Work instruction: Using the data below, return the stretch from the line that contains "the License, or" through the line that contains "copy of the GNU General Public License", both included, exactly as it stands and nothing beyond it.

Items from a data source
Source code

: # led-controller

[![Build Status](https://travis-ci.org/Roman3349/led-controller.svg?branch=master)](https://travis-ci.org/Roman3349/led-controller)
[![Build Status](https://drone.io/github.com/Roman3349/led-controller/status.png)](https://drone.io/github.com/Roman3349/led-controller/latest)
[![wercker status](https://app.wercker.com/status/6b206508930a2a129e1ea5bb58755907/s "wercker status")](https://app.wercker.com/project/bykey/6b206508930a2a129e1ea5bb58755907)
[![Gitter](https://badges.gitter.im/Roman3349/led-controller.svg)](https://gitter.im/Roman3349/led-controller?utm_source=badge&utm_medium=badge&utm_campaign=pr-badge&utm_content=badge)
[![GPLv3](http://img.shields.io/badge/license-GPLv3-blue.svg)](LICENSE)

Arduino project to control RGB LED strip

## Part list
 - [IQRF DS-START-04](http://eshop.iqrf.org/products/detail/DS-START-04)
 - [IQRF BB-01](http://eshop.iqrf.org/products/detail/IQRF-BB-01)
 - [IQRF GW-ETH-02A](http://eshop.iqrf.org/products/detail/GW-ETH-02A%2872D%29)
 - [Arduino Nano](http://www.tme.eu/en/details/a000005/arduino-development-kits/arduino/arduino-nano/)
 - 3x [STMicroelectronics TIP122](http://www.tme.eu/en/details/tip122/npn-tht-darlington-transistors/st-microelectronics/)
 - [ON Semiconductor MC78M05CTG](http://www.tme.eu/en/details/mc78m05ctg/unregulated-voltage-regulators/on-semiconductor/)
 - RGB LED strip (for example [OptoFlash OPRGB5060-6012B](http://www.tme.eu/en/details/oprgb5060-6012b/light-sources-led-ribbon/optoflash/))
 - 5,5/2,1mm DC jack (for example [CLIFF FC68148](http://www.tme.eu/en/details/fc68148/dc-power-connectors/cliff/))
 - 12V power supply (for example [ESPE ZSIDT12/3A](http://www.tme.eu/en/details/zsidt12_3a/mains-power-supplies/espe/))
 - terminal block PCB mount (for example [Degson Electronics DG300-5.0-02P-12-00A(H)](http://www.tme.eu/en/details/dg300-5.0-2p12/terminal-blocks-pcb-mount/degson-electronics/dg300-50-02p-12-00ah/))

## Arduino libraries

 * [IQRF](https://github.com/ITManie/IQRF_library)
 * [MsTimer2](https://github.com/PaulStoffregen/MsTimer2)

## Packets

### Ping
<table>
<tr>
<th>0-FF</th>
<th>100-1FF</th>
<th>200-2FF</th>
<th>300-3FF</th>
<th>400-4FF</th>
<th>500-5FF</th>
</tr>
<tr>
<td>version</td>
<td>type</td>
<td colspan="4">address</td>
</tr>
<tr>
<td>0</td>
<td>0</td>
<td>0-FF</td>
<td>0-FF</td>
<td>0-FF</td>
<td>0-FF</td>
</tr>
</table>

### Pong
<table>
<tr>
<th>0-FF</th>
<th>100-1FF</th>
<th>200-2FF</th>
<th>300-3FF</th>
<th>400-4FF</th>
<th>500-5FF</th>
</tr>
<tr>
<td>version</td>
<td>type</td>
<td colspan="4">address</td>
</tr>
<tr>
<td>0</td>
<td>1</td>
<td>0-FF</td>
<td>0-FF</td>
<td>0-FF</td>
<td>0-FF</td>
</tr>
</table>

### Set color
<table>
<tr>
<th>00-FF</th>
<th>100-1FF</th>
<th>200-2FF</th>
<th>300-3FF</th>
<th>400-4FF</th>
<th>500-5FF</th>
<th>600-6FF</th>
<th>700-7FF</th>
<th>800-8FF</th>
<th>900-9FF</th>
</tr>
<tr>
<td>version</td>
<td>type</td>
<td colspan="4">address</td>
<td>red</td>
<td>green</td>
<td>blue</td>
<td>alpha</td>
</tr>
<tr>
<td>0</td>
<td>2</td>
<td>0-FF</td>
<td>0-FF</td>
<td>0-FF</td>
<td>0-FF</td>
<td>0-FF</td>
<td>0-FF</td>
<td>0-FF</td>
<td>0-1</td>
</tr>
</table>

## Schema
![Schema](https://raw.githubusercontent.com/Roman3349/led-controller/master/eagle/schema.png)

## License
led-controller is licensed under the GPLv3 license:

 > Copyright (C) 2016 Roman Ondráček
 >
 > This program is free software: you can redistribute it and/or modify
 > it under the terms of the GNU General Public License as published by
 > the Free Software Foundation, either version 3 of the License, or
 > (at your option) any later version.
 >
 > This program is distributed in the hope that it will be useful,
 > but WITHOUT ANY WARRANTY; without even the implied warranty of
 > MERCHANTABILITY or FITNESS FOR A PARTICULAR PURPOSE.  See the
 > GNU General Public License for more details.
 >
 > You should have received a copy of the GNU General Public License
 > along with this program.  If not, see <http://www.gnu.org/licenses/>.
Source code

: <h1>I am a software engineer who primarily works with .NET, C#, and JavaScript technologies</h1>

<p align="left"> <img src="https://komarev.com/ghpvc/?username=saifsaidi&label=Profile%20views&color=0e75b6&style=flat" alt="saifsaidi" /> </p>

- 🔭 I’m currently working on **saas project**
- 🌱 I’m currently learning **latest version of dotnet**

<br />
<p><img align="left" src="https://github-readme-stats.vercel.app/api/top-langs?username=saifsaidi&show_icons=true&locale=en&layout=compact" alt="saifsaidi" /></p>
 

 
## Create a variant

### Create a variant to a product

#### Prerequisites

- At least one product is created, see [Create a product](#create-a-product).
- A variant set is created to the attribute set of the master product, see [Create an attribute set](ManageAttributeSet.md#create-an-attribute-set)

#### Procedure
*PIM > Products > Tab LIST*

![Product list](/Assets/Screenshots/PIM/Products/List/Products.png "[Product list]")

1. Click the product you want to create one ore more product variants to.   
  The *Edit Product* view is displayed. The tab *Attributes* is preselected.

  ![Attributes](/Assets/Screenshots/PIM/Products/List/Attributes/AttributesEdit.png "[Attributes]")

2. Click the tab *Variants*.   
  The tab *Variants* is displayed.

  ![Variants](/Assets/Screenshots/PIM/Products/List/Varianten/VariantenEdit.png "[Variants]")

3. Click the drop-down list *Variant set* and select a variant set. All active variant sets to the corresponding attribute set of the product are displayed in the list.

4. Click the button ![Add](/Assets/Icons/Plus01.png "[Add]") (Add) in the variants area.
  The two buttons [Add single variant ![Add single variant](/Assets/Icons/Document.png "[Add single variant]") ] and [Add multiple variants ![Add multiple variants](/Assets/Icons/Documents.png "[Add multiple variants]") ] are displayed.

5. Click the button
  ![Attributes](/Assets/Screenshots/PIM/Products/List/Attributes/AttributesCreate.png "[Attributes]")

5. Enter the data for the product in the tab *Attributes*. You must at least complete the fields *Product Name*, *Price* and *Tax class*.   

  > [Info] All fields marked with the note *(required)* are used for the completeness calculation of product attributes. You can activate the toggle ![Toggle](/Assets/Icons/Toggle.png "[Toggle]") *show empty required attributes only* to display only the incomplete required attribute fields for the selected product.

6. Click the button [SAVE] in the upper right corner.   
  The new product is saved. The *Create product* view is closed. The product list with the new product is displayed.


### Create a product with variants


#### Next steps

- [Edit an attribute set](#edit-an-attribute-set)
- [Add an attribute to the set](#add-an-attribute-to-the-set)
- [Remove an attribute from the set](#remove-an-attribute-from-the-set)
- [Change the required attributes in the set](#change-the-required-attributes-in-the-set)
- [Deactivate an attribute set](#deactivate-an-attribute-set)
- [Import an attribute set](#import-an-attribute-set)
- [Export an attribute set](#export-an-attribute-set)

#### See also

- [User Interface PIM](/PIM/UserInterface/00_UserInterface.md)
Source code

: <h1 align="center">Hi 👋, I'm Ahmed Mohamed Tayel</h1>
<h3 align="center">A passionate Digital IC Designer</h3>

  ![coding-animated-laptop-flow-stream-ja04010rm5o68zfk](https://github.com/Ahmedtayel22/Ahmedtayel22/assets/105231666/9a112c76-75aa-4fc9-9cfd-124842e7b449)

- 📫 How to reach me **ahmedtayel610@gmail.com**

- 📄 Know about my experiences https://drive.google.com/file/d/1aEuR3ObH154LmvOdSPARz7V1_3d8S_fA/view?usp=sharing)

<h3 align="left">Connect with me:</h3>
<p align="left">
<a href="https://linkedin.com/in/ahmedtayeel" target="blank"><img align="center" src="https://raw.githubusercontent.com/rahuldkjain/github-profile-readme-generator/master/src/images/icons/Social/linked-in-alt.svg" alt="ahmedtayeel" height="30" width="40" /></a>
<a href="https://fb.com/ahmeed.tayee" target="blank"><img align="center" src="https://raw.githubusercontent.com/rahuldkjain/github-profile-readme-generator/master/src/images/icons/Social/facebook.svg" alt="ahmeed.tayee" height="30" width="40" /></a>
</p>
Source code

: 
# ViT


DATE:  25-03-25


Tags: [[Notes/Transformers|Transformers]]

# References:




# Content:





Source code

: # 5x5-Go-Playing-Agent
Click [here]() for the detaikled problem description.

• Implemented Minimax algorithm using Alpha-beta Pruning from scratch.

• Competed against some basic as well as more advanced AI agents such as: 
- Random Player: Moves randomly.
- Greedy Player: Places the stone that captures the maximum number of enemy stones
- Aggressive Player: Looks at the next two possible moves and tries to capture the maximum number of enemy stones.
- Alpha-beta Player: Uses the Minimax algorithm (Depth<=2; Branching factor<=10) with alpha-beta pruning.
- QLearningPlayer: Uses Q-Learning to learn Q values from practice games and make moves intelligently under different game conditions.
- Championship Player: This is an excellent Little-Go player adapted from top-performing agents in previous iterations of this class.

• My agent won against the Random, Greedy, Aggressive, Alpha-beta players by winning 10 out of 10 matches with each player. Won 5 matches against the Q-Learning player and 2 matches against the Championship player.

Result of the task:
 > the Free Software Foundation, either version 3 of the License, or
 > (at your option) any later version.
 >
 > This program is distributed in the hope that it will be useful,
 > but WITHOUT ANY WARRANTY; without even the implied warranty of
 > MERCHANTABILITY or FITNESS FOR A PARTICULAR PURPOSE.  See the
 > GNU General Public License for more details.
 >
 > You should have received a copy of the GNU General Public License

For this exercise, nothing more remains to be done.